*** Dataset excerpts ***
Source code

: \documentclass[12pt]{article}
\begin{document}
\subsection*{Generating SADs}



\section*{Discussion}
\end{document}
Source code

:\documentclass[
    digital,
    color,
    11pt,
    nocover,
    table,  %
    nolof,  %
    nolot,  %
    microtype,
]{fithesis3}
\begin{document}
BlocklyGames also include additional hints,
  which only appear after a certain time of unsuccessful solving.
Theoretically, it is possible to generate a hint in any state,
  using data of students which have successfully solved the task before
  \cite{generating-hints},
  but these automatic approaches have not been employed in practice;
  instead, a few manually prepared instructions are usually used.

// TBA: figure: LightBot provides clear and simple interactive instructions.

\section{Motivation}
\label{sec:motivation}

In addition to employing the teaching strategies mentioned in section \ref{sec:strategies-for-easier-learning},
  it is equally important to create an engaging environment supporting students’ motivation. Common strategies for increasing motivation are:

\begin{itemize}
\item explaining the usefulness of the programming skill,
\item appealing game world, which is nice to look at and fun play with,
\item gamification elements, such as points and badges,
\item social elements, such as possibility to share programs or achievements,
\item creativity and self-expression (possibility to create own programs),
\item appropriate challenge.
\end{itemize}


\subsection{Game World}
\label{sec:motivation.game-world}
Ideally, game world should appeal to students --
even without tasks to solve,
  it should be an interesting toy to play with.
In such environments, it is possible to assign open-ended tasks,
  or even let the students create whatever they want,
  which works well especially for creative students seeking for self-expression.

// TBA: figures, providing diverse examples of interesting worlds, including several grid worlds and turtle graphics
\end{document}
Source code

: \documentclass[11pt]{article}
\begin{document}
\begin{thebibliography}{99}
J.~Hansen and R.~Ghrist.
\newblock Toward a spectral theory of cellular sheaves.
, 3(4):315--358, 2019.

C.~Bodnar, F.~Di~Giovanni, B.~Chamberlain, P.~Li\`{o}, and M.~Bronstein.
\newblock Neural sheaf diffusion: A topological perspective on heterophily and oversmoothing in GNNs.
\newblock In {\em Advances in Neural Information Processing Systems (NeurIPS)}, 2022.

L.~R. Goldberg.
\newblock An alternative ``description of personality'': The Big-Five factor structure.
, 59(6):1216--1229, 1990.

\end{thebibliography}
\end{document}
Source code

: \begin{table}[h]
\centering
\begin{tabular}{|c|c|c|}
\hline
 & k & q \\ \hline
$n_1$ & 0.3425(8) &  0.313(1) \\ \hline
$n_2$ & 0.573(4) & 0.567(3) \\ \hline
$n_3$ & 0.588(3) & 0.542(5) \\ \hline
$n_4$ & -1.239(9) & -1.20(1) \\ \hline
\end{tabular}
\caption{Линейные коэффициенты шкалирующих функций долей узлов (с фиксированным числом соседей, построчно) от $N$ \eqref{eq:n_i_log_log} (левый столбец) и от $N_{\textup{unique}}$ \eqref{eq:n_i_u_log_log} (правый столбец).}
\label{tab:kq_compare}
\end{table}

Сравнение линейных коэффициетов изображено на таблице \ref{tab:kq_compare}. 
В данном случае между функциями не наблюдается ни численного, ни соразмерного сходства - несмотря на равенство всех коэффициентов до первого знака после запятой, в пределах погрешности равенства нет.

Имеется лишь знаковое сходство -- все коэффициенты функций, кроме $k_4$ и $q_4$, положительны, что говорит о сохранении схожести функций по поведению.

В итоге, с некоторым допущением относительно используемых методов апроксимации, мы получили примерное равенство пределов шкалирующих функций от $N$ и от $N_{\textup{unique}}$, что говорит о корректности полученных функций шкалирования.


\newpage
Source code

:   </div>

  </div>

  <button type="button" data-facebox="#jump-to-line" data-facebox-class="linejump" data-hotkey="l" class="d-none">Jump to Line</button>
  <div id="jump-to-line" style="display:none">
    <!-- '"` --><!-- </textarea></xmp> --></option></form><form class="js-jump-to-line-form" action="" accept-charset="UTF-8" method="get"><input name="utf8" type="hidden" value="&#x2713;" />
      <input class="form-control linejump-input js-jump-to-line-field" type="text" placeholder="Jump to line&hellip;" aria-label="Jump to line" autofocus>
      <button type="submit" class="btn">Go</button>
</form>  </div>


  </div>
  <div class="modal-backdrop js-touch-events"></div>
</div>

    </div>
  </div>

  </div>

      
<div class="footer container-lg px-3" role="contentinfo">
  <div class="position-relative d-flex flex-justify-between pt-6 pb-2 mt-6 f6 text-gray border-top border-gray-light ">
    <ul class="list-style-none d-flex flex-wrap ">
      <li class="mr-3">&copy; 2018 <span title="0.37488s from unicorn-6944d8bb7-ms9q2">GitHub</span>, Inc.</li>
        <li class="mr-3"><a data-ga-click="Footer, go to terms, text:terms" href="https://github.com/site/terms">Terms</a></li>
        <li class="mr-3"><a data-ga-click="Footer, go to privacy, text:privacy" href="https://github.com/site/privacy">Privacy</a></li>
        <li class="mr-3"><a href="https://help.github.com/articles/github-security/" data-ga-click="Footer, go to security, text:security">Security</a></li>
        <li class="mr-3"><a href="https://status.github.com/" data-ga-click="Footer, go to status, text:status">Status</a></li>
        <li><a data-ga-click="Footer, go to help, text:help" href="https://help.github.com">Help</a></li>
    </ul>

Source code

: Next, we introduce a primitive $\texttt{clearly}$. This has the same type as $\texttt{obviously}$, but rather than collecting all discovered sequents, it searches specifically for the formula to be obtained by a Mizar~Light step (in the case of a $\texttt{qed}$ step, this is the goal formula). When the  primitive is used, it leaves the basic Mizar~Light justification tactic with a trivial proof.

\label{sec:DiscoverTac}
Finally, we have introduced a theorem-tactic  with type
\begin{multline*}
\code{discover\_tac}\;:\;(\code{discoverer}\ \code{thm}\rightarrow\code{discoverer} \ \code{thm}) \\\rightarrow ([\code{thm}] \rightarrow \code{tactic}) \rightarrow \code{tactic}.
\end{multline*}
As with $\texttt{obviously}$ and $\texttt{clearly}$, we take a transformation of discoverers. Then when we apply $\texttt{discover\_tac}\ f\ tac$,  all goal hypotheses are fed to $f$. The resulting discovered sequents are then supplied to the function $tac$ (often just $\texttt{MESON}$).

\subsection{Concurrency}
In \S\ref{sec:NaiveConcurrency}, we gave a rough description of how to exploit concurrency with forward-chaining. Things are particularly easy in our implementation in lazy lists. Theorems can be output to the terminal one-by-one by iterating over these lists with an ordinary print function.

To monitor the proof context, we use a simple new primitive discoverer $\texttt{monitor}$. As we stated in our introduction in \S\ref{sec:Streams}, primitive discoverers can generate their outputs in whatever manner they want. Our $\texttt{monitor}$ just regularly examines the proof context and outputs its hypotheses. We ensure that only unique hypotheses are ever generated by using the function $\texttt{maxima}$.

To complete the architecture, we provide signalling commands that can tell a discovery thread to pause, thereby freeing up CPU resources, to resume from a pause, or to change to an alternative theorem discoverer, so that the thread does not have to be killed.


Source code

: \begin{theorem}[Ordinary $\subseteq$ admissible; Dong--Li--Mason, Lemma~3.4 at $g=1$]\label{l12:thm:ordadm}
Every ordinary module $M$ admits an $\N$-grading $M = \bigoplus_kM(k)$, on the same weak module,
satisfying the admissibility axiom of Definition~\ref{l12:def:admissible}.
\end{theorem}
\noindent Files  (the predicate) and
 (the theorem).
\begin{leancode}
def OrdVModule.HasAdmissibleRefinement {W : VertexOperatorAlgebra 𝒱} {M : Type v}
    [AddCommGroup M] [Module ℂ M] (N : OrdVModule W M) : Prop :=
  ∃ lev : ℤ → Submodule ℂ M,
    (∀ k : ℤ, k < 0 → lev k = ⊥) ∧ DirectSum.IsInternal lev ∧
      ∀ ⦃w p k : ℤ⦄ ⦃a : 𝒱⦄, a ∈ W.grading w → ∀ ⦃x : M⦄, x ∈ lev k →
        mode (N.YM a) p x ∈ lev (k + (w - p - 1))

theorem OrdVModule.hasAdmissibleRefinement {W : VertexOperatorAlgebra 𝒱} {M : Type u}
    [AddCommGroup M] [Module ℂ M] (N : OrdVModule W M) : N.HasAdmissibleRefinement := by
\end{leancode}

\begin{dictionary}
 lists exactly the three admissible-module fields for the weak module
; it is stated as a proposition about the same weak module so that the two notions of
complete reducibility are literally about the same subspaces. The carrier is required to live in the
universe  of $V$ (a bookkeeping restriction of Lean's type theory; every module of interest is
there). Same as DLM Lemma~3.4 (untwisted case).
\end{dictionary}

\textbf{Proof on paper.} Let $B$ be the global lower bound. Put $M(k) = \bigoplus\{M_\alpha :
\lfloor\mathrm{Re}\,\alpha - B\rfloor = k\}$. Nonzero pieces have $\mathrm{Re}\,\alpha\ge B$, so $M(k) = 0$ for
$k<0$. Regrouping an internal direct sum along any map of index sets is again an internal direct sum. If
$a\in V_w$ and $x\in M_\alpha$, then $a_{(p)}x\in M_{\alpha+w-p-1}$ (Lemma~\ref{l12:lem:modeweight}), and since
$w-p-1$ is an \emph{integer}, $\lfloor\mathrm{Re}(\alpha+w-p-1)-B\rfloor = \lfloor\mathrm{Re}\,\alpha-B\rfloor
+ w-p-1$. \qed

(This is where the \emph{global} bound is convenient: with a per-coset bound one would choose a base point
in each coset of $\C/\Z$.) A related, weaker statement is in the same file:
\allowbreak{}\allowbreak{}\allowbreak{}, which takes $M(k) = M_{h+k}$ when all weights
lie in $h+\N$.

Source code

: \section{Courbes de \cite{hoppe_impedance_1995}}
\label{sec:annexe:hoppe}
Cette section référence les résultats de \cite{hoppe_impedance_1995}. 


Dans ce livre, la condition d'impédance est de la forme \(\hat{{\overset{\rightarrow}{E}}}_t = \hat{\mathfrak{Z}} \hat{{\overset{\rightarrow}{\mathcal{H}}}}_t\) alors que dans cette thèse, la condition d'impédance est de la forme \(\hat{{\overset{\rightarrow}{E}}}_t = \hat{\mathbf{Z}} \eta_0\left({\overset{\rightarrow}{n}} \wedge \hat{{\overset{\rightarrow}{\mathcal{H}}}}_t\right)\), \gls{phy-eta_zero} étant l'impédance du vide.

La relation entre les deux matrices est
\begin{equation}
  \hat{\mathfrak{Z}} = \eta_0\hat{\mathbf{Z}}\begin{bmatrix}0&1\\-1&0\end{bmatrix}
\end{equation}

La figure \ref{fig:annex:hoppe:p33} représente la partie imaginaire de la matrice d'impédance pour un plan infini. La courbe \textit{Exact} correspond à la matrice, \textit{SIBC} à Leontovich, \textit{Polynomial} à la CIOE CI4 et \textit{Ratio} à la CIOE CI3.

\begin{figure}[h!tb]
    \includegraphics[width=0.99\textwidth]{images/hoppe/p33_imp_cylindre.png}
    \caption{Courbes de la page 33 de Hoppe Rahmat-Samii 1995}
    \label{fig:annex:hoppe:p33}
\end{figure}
***
Your assignment: Where a line of the records contains the word "hypotheses", copy that line.

Result below:
As with $\texttt{obviously}$ and $\texttt{clearly}$, we take a transformation of discoverers. Then when we apply $\texttt{discover\_tac}\ f\ tac$,  all goal hypotheses are fed to $f$. The resulting discovered sequents are then supplied to the function $tac$ (often just $\texttt{MESON}$).
To monitor the proof context, we use a simple new primitive discoverer $\texttt{monitor}$. As we stated in our introduction in \S\ref{sec:Streams}, primitive discoverers can generate their outputs in whatever manner they want. Our $\texttt{monitor}$ just regularly examines the proof context and outputs its hypotheses. We ensure that only unique hypotheses are ever generated by using the function $\texttt{maxima}$.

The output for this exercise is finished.